== Segment start ==
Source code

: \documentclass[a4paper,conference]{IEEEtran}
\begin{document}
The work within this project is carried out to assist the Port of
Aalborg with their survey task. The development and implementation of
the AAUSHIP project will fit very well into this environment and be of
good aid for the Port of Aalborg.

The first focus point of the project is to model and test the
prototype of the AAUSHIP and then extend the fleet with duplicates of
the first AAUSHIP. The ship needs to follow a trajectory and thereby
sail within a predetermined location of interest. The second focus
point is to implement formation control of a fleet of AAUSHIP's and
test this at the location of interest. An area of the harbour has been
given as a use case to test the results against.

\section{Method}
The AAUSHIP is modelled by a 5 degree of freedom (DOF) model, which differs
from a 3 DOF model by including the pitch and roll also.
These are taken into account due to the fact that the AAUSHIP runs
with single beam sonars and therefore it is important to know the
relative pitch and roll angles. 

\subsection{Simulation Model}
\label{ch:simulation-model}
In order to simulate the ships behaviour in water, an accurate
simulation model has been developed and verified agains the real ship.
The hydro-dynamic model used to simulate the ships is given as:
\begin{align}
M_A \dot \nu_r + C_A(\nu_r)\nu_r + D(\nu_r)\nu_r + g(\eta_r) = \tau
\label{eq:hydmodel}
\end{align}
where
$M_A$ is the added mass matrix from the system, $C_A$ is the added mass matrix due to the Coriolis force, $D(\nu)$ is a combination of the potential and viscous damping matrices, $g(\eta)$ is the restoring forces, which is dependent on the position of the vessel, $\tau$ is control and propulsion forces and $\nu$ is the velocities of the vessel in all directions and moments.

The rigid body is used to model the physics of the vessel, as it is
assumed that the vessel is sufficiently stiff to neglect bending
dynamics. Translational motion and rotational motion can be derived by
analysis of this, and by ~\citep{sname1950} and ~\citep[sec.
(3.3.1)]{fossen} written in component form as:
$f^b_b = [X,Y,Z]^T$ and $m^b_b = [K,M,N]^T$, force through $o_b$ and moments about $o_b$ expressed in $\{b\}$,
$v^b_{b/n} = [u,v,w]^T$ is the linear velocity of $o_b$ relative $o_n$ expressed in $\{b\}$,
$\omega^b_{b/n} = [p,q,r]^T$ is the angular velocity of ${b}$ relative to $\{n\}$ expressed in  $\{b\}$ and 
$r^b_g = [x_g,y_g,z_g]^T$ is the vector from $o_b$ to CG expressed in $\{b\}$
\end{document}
== Segment end ==
Your instructions:
Only lines holding the word "that" are wanted; copy each one from the listing.

Exercise solution:
These are taken into account due to the fact that the AAUSHIP runs
assumed that the vessel is sufficiently stiff to neglect bending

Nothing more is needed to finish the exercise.